Приехав в Москву, Толстой обнаружил, что жена увлечена своим пианистом больше, чем прежде. Возобновились сцены. В конце концов вышла такая серьезная ссора, что Лев Николаевич записал ее слово в слово и сохранил в своих записках под названием «Диалог». Они лежали в своей комнате, говорили. Сначала тихо, потом перешли на крик. Соня никак не могла уверить его в своей невиновности:
«Ну вот, я спрашиваю себя совершенно искренно: какое мое чувство и чего бы я желала? Я желала бы больше ничего, как то, чтобы он раз в месяц приходил посидеть, поиграть, как всякий добрый знакомый».

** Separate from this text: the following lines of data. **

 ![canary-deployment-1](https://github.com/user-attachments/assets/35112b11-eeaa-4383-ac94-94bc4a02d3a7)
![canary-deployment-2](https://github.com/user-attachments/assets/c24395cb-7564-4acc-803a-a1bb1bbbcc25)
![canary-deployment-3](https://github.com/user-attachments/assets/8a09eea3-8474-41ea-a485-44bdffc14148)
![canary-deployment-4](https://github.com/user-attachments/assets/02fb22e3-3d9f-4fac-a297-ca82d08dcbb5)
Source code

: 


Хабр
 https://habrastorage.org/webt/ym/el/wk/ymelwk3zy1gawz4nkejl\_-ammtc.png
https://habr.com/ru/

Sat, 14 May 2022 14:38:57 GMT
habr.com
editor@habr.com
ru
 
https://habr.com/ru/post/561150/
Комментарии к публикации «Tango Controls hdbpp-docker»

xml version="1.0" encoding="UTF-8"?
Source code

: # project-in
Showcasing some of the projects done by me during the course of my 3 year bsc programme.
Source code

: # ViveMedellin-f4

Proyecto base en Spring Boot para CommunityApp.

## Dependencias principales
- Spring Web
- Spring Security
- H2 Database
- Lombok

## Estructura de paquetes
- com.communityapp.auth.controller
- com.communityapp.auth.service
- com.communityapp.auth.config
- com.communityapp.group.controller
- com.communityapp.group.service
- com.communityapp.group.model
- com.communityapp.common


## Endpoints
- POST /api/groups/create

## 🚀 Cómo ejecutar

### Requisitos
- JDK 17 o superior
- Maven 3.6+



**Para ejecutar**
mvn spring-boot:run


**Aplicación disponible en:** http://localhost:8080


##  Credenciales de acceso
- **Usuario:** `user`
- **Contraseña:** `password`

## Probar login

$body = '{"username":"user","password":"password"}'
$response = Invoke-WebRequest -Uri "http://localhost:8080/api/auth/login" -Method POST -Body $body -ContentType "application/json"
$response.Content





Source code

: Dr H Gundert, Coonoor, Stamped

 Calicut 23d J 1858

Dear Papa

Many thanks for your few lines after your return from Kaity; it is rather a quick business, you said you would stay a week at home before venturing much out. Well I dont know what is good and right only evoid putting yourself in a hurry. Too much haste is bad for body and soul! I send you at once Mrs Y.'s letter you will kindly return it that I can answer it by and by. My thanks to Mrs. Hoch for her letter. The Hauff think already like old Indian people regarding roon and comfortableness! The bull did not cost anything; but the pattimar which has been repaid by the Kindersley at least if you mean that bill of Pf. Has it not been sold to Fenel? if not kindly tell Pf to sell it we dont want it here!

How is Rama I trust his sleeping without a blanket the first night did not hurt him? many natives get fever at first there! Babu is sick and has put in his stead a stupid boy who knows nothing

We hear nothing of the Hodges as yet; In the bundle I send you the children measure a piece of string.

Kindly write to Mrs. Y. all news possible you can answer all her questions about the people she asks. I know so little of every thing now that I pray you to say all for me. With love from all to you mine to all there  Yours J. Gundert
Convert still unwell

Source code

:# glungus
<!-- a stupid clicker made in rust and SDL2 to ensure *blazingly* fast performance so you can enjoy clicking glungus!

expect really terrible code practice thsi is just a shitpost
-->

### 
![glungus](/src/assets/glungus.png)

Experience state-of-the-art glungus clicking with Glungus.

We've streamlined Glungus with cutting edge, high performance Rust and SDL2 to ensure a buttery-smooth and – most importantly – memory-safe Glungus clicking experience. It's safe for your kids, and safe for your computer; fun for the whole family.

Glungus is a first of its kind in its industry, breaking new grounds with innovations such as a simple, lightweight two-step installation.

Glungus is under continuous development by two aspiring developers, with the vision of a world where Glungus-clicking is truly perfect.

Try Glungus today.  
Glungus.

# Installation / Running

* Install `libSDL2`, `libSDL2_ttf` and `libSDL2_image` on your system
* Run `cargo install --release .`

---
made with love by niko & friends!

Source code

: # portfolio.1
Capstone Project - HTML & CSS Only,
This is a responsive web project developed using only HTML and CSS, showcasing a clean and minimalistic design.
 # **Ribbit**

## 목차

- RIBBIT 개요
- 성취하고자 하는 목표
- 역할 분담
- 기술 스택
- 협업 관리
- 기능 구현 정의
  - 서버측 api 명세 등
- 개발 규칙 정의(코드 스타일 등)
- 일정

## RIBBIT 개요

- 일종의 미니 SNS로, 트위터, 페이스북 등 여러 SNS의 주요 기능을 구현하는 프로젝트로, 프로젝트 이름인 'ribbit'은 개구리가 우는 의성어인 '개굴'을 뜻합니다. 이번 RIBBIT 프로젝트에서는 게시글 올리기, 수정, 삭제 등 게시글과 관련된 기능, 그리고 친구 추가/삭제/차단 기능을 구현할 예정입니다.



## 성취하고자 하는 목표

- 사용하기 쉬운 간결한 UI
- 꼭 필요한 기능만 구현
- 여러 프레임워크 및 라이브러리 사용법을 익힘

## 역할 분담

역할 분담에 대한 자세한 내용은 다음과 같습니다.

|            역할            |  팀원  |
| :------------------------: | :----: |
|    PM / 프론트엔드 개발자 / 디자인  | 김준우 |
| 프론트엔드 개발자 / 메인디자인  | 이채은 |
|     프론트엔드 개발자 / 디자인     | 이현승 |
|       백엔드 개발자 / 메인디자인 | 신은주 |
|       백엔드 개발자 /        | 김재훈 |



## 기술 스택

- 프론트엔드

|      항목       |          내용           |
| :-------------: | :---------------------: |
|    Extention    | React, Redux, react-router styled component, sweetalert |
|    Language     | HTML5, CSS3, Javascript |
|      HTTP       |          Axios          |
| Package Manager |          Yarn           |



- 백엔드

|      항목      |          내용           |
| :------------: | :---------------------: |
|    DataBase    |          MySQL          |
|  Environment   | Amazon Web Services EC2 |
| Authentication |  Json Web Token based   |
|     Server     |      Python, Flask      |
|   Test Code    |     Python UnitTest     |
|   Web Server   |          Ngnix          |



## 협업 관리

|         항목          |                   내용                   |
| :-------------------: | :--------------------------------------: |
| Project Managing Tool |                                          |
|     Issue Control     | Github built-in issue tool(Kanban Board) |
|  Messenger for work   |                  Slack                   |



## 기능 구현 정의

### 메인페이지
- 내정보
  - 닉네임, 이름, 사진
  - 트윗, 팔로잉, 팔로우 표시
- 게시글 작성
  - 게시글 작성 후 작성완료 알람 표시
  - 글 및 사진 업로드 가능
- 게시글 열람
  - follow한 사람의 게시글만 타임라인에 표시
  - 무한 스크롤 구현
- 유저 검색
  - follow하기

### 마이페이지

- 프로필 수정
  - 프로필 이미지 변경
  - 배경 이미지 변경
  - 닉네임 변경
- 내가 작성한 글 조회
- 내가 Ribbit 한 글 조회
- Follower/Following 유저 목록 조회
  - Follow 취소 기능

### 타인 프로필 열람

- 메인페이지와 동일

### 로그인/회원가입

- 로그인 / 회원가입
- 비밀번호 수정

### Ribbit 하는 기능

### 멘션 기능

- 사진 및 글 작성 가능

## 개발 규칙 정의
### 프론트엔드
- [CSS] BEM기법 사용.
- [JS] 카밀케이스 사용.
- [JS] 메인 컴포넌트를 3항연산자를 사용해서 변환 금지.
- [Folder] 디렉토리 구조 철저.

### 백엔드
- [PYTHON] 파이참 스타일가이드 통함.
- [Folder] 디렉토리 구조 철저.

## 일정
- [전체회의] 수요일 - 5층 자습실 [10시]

«Ну ведь вот ты сама этими словами подтверждаешь, что у тебя исключительное чувство к этому человеку, – отвечал ей на это Толстой. – Ведь нет никакого другого человека, ежемесячное посещение которого составляло бы для тебя радость. Если посещение раз в месяц приятно, то приятнее еще раз в неделю и каждый день… Ты живешь какой-то исключительной жизнью. Ты сделалась какой-то консерваторской дамой».
«Слова эти почему-то ужасно раздражают ее… Она приходит в полуистерическое состояние…
– Ты измучил меня, долбишь два часа одной и той же фразой: исключительное, исключительное чувство, хорошее или дурное, хорошее или дурное. Это ужасно. Ты своей жестокостью доведешь бог знает до чего.
Тут уж начались бессмысленные, чтобы не сказать ужасные, жестокие речи: и угрозы, и убийство себя, и проклятия всем, и мне и дочерям… Потом рыдания, смех, шептание, бессмысленные и, увы, притворные слова: голова треснет, вот здесь, где ряд, отрежь мне жилу на шее, и вот он, и всякий вздор, который может быть страшен. Я держал ее руками. Я знал, что это всегда помогает, поцеловал ее в лоб. Она долго не могла вздохнуть, потом начала зевать, вздыхать и заснула и спит еще теперь».
Последовало долгое перемирие, увлечение Софьи Андреевны понемногу стало сходить на «нет», да и тактичный Танеев, поняв наконец что-то неладное, прекратил свои визиты.
Но Толстой не освободился от любовных безумств – казалось, тем летом всем яснополянским женщинам бес вскружил головы, приходилось призывать к порядку то мать, то дочерей. Никогда не думал он, что две любимые дочери, Маша и Таня, которые до глубины души прониклись его учением, одна за другой от него отвернутся.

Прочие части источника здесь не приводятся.